The reopening ceremony of the main church of the monastery of Mar Korkis, in the Iraqi city of Mosul, seriously damaged by the militiamen of the self-proclaimed Islamic State (Daesh) during the time of the jihadist occupation, is scheduled by the end of November. In recent days, the completion of the restoration works carried out in the framework of the stabilization program of the Iraqi heritage was announced, in collaboration with the Antonian monastic order of Saint Ormisda of the Chaldeans and thanks to the financial support guaranteed by the State Department of the States United States of America to the reconstruction projects of churches and monuments carried out in North Iraq by the Department of Heritage and Civilization of the University of Pennsylvania (see Fides, 2/8/2019). Mar Korkis Monastery is located on the right side of the Tigris River, just off the road from Mosul to Dohuk 10km from the city center. The first foundation of the monastery is traced back from historical sources to before the 10th century after Christ.
In March 2015, the jihadists of the Islamic State severely devastated the church, without however razing it to the ground (see Fides, 12/3/2015). The rumors raised by various media that in those days had credited the rumors about a total demolition of the Christian place of worship by explosives were denied. The destructive fury of the jihadists was concentrated on the dome and on the facade of the church, characterized by a particular architectural configuration, with bricks and openings arranged so as to draw a large cross. The crosses that stood out on the dome and roof of the monastery had been uprooted by the jihadists as early as December 2014. Photos and documents published at that time confirmed that the devastation was mainly the cemetery adjacent to the church, where the bodies of many Iraqi Christians soldiers also rested, who died during the Iraq-Iran conflict.

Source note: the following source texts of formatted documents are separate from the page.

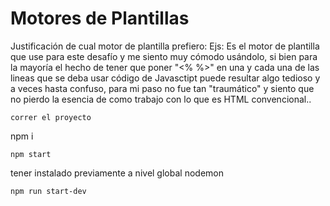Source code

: # Motores de Plantillas

Justificación de cual motor de plantilla prefiero:
Ejs: Es el motor de plantilla que use para este desafío y me siento muy cómodo usándolo, si bien para la mayoría el hecho de tener que poner "<% %>" en una y cada una de las lineas que se deba usar código de Javasctipt puede resultar algo tedioso y a veces hasta confuso, para mi paso no fue tan "traumático" y siento que no pierdo la esencia de como trabajo con lo que es HTML convencional..
```
correr el proyecto
```
npm i
```
npm start
```
tener instalado previamente a nivel global nodemon 
```
npm run start-dev
```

During the time of the jihadist occupation, the monastery of St. George was also used as a place of detention. In December 2014, at least 150 blindfolded and handcuffed prisoners had been transferred there, including some Sunni tribal chiefs opponents of the Islamic State and former members of the security apparatus, previously detained at Badush prison (evacuated in anticipation of a possible attack by the anti-Caliphate coalition).
The restoration works involved engineers, architects and local workers. The interior walls of the place of worship were covered with marble from Mosul.